> _Collected data_:
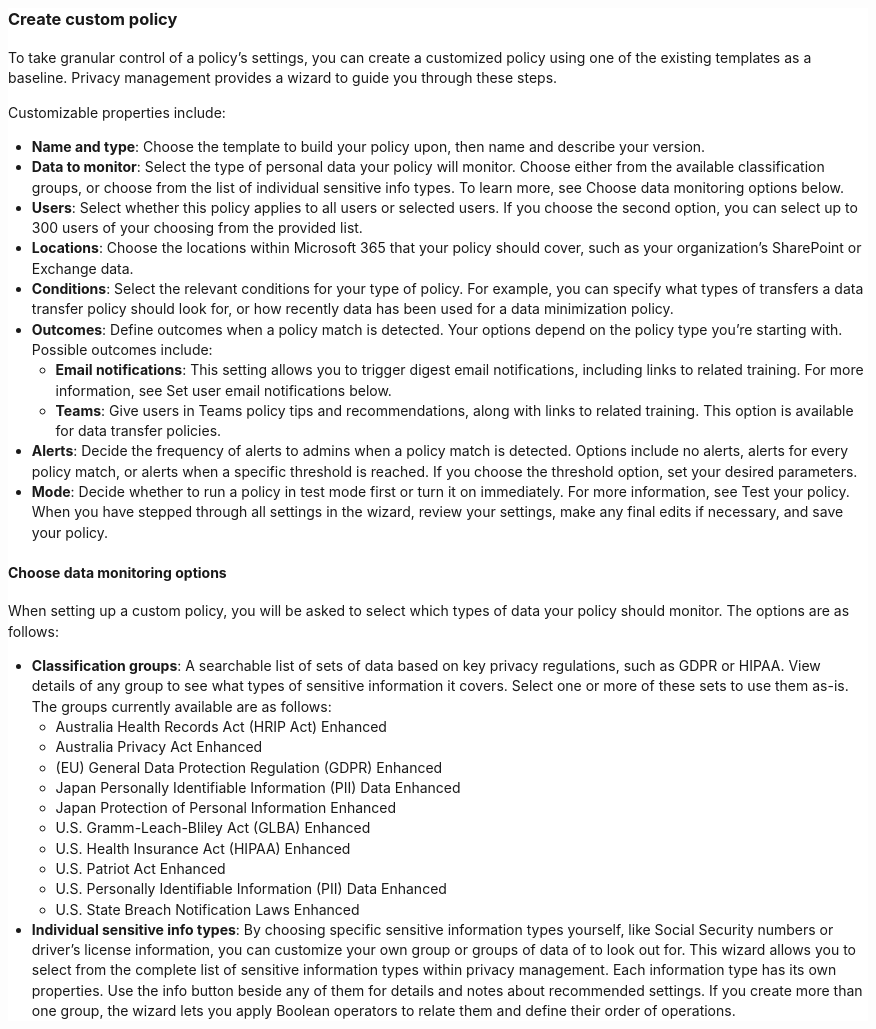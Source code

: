 ### Create custom policy

To take granular control of a policy’s settings, you can create a customized policy using one of the existing templates as a baseline. Privacy management provides a wizard to guide you through these steps.

Customizable properties include:

- **Name and type**: Choose the template to build your policy upon, then name and describe your version.
- **Data to monitor**: Select the type of personal data your policy will monitor. Choose either from the available classification groups, or choose from the list of individual sensitive info types. To learn more, see Choose data monitoring options below.
- **Users**: Select whether this policy applies to all users or selected users. If you choose the second option, you can select up to 300 users of your choosing from the provided list.
- **Locations**: Choose the locations within Microsoft 365 that your policy should cover, such as your organization’s SharePoint or Exchange data.
- **Conditions**: Select the relevant conditions for your type of policy. For example, you can specify what types of transfers a data transfer policy should look for, or how recently data has been used for a data minimization policy.
- **Outcomes**: Define outcomes when a policy match is detected. Your options depend on the policy type you’re starting with. Possible outcomes include:
  - **Email notifications**: This setting allows you to trigger digest email notifications, including links to related training. For more information, see Set user email notifications below.
  - **Teams**: Give users in Teams policy tips and recommendations, along with links to related training. This option is available for data transfer policies.
- **Alerts**: Decide the frequency of alerts to admins when a policy match is detected. Options include no alerts, alerts for every policy match, or alerts when a specific threshold is reached. If you choose the threshold option, set your desired parameters.
- **Mode**: Decide whether to run a policy in test mode first or turn it on immediately. For more information, see Test your policy.
When you have stepped through all settings in the wizard, review your settings, make any final edits if necessary, and save your policy.

#### Choose data monitoring options

When setting up a custom policy, you will be asked to select which types of data your policy should monitor. The options are as follows:

- **Classification groups**: A searchable list of sets of data based on key privacy regulations, such as GDPR or HIPAA. View details of any group to see what types of sensitive information it covers. Select one or more of these sets to use them as-is. The groups currently available are as follows:
  - Australia Health Records Act (HRIP Act) Enhanced
  - Australia Privacy Act Enhanced
  - (EU) General Data Protection Regulation (GDPR) Enhanced
  - Japan Personally Identifiable Information (PII) Data Enhanced
  - Japan Protection of Personal Information Enhanced
  - U.S. Gramm-Leach-Bliley Act (GLBA) Enhanced
  - U.S. Health Insurance Act (HIPAA) Enhanced
  - U.S. Patriot Act Enhanced
  - U.S. Personally Identifiable Information (PII) Data Enhanced
  - U.S. State Breach Notification Laws Enhanced
- **Individual sensitive info types**: By choosing specific sensitive information types yourself, like Social Security numbers or driver’s license information, you can customize your own group or groups of data of to look out for. This wizard allows you to select from the complete list of sensitive information types within privacy management. Each information type has its own properties. Use the info button beside any of them for details and notes about recommended settings. If you create more than one group, the wizard lets you apply Boolean operators to relate them and define their order of operations.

> _TASK DESCRIPTION_: Set down, exactly as they stand above, the lines starting with the line with "- **Teams**: Give" and going on through the line with "- **Alerts**: Decide", and no others.

> _ANSWER TO THIS EXERCISE_:
  - **Teams**: Give users in Teams policy tips and recommendations, along with links to related training. This option is available for data transfer policies.
- **Alerts**: Decide the frequency of alerts to admins when a policy match is detected. Options include no alerts, alerts for every policy match, or alerts when a specific threshold is reached. If you choose the threshold option, set your desired parameters.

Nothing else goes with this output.